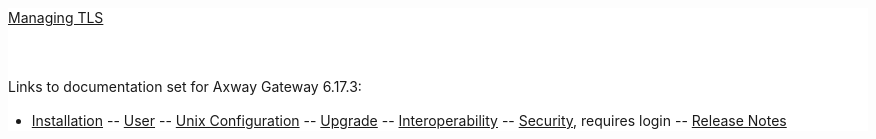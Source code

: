 <a href="managing_tls" class="MCXref xref">Managing TLS</a>

 

Links to documentation set for Axway Gateway <span class="mc-variable axway_variables.Release_Number variable">6.17.3</span>:

-   [Installation](/bundle/Gateway_6173_InstallationGuide_allOS_en_HTML5/page/Content/start_page.htm) -- [User](/bundle/Gateway_6173_UsersGuide_allOS_en_HTML5/page/Content/start_page.htm) -- [Unix Configuration](/bundle/Gateway_6173_ConfigurationGuide_UNIX_en_HTML5/page/Content/start_page.htm) -- [Upgrade](/bundle/Gateway_6173_UpgradeGuide_allOS_en_HTML5/page/Content/start_page.htm) -- [Interoperability](/bundle/Gateway_6173_InteroperabilityGuide_allOS_en_HTML5/page/Content/start_page.htm) -- [Security](/bundle/Gateway_6173_SecurityGuide_allOS_en_HTML5/page/Content/start_page.htm), requires login -- [Release Notes](/bundle/Gateway_6173_ReleaseNotes_allOS_en_HTML5/page/Content/Gateway_ReleaseNotes_allOS_en.htm)

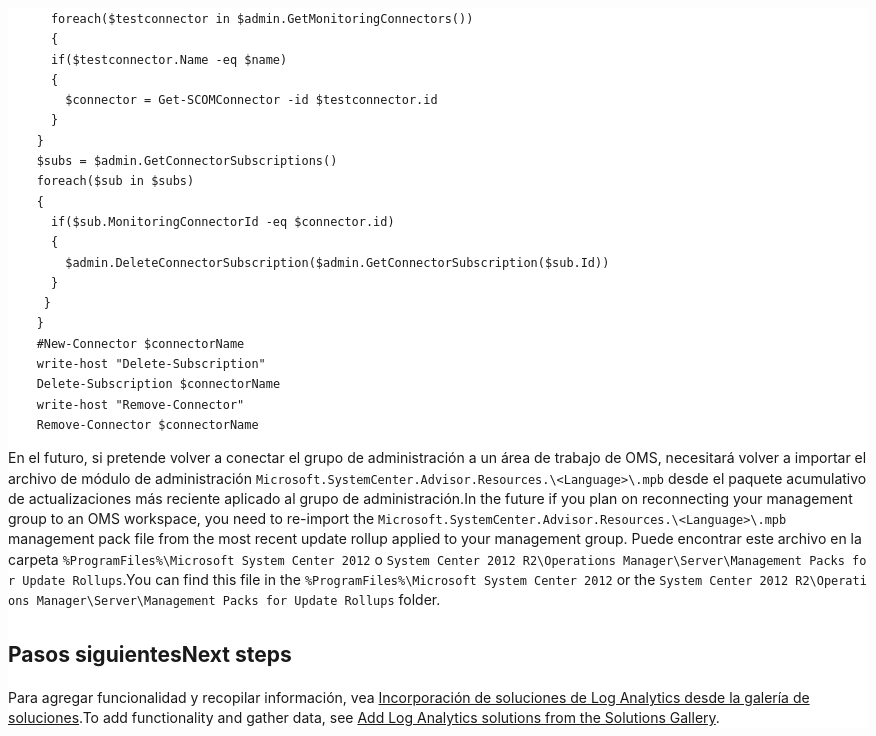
 ```
      foreach($testconnector in $admin.GetMonitoringConnectors())
      {
      if($testconnector.Name -eq $name)
      {
        $connector = Get-SCOMConnector -id $testconnector.id
      }
    }
    $subs = $admin.GetConnectorSubscriptions()
    foreach($sub in $subs)
    {
      if($sub.MonitoringConnectorId -eq $connector.id)
      {
        $admin.DeleteConnectorSubscription($admin.GetConnectorSubscription($sub.Id))
      }
     }
    }
    #New-Connector $connectorName
    write-host "Delete-Subscription"
    Delete-Subscription $connectorName
    write-host "Remove-Connector"
    Remove-Connector $connectorName
```

<span data-ttu-id="3ceaf-292">En el futuro, si pretende volver a conectar el grupo de administración a un área de trabajo de OMS, necesitará volver a importar el archivo de módulo de administración `Microsoft.SystemCenter.Advisor.Resources.\<Language>\.mpb` desde el paquete acumulativo de actualizaciones más reciente aplicado al grupo de administración.</span><span class="sxs-lookup"><span data-stu-id="3ceaf-292">In the future if you plan on reconnecting your management group to an OMS workspace, you  need to re-import the `Microsoft.SystemCenter.Advisor.Resources.\<Language>\.mpb` management pack file from the most recent update rollup applied to your management group.</span></span>  <span data-ttu-id="3ceaf-293">Puede encontrar este archivo en la carpeta `%ProgramFiles%\Microsoft System Center 2012` o `System Center 2012 R2\Operations Manager\Server\Management Packs for Update Rollups`.</span><span class="sxs-lookup"><span data-stu-id="3ceaf-293">You can find this file in the `%ProgramFiles%\Microsoft System Center 2012` or the `System Center 2012 R2\Operations Manager\Server\Management Packs for Update Rollups` folder.</span></span>

## <a name="next-steps"></a><span data-ttu-id="3ceaf-294">Pasos siguientes</span><span class="sxs-lookup"><span data-stu-id="3ceaf-294">Next steps</span></span>
<span data-ttu-id="3ceaf-295">Para agregar funcionalidad y recopilar información, vea [Incorporación de soluciones de Log Analytics desde la galería de soluciones](log-analytics-add-solutions.md).</span><span class="sxs-lookup"><span data-stu-id="3ceaf-295">To add functionality and gather data, see [Add Log Analytics solutions from the Solutions Gallery](log-analytics-add-solutions.md).</span></span>


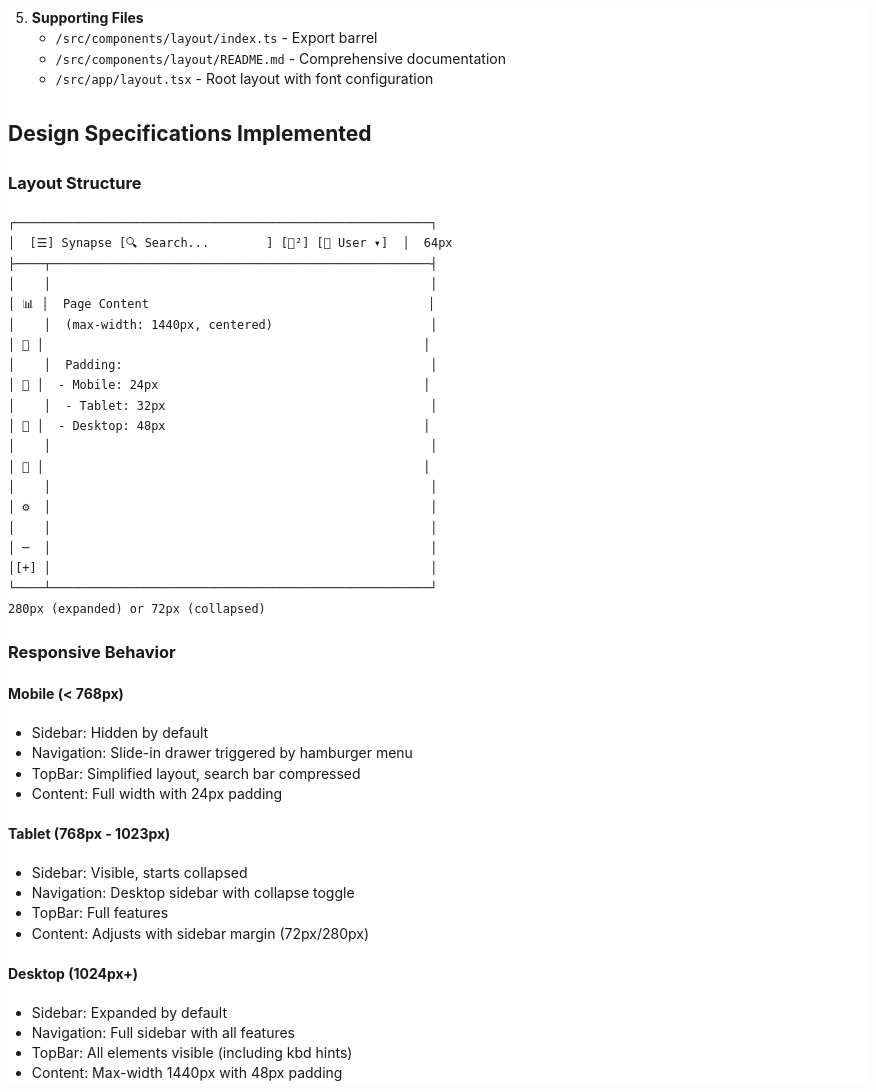 5. **Supporting Files**
   - `/src/components/layout/index.ts` - Export barrel
   - `/src/components/layout/README.md` - Comprehensive documentation
   - `/src/app/layout.tsx` - Root layout with font configuration

## Design Specifications Implemented

### Layout Structure

```
┌──────────────────────────────────────────────────────────┐
│  [☰] Synapse [🔍 Search...        ] [🔔²] [👤 User ▾]  │  64px
├────┬─────────────────────────────────────────────────────┤
│    │                                                     │
│ 📊 │  Page Content                                       │
│    │  (max-width: 1440px, centered)                      │
│ 🧵 │                                                     │
│    │  Padding:                                           │
│ 👥 │  - Mobile: 24px                                     │
│    │  - Tablet: 32px                                     │
│ 📁 │  - Desktop: 48px                                    │
│    │                                                     │
│ 🔌 │                                                     │
│    │                                                     │
│ ⚙️  │                                                     │
│    │                                                     │
│ ─  │                                                     │
│[+] │                                                     │
└────┴─────────────────────────────────────────────────────┘
280px (expanded) or 72px (collapsed)
```

### Responsive Behavior

#### Mobile (< 768px)
- Sidebar: Hidden by default
- Navigation: Slide-in drawer triggered by hamburger menu
- TopBar: Simplified layout, search bar compressed
- Content: Full width with 24px padding

#### Tablet (768px - 1023px)
- Sidebar: Visible, starts collapsed
- Navigation: Desktop sidebar with collapse toggle
- TopBar: Full features
- Content: Adjusts with sidebar margin (72px/280px)

#### Desktop (1024px+)
- Sidebar: Expanded by default
- Navigation: Full sidebar with all features
- TopBar: All elements visible (including kbd hints)
- Content: Max-width 1440px with 48px padding
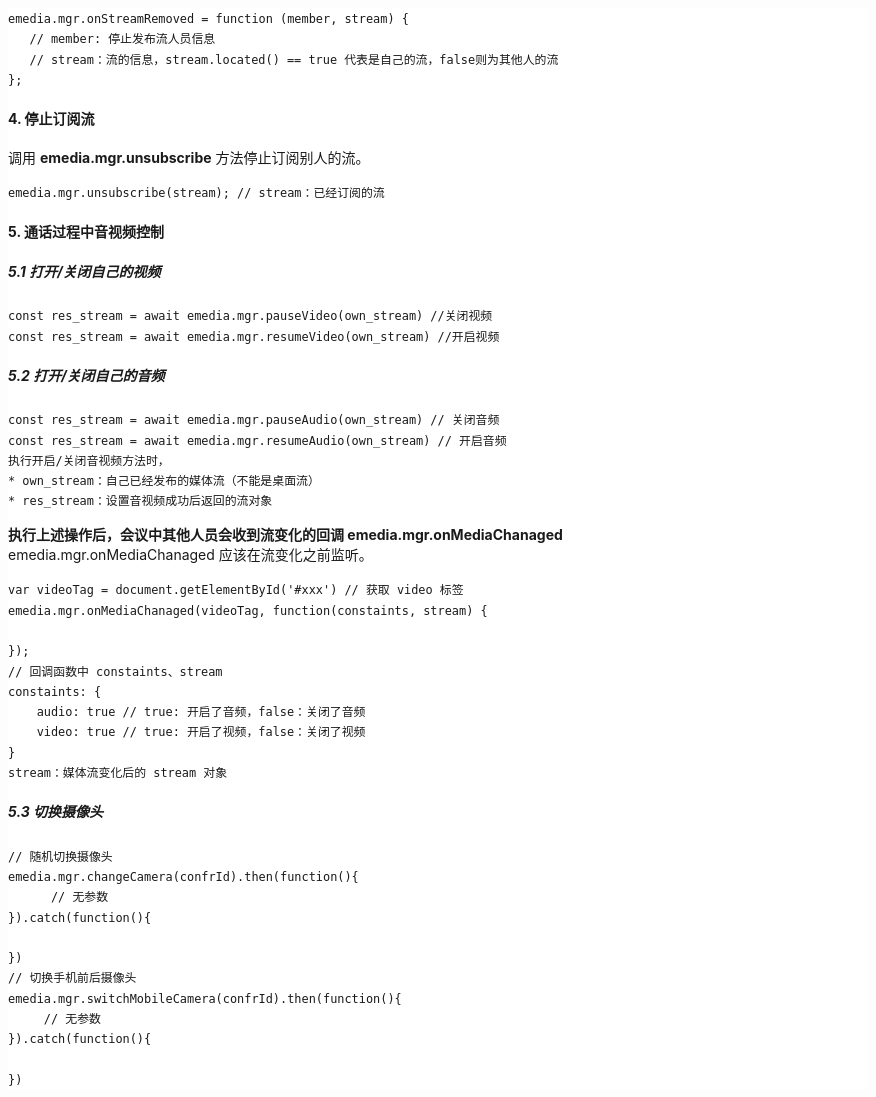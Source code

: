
 ```
emedia.mgr.onStreamRemoved = function (member, stream) {
   // member: 停止发布流人员信息
   // stream：流的信息，stream.located() == true 代表是自己的流，false则为其他人的流
};
```

#### **4. 停止订阅流**

调用 **emedia.mgr.unsubscribe** 方法停止订阅别人的流。

```
emedia.mgr.unsubscribe(stream); // stream：已经订阅的流
```

#### **5. 通话过程中音视频控制**

##### **5.1 打开/关闭自己的视频**

```
const res_stream = await emedia.mgr.pauseVideo(own_stream) //关闭视频
const res_stream = await emedia.mgr.resumeVideo(own_stream) //开启视频 
```

##### **5.2 打开/关闭自己的音频**

```
const res_stream = await emedia.mgr.pauseAudio(own_stream) // 关闭音频
const res_stream = await emedia.mgr.resumeAudio(own_stream) // 开启音频
执行开启/关闭音视频方法时，
* own_stream：自己已经发布的媒体流（不能是桌面流）
* res_stream：设置音视频成功后返回的流对象
```

**执行上述操作后，会议中其他人员会收到流变化的回调 emedia.mgr.onMediaChanaged**<br>
emedia.mgr.onMediaChanaged 应该在流变化之前监听。

```
var videoTag = document.getElementById('#xxx') // 获取 video 标签
emedia.mgr.onMediaChanaged(videoTag, function(constaints, stream) {
     
});
// 回调函数中 constaints、stream
constaints: {
    audio: true // true: 开启了音频，false：关闭了音频
    video: true // true: 开启了视频，false：关闭了视频
}
stream：媒体流变化后的 stream 对象
```

##### **5.3 切换摄像头**

```
// 随机切换摄像头
emedia.mgr.changeCamera(confrId).then(function(){
      // 无参数
}).catch(function(){

})
// 切换手机前后摄像头
emedia.mgr.switchMobileCamera(confrId).then(function(){
     // 无参数
}).catch(function(){

})
```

◆ ◆ ◆

Task: Please show every line of the entries above that contains the word "Desktop".

Answer space:
│ 📁 │  - Desktop: 48px                                    │
- Navigation: Desktop sidebar with collapse toggle
#### Desktop (1024px+)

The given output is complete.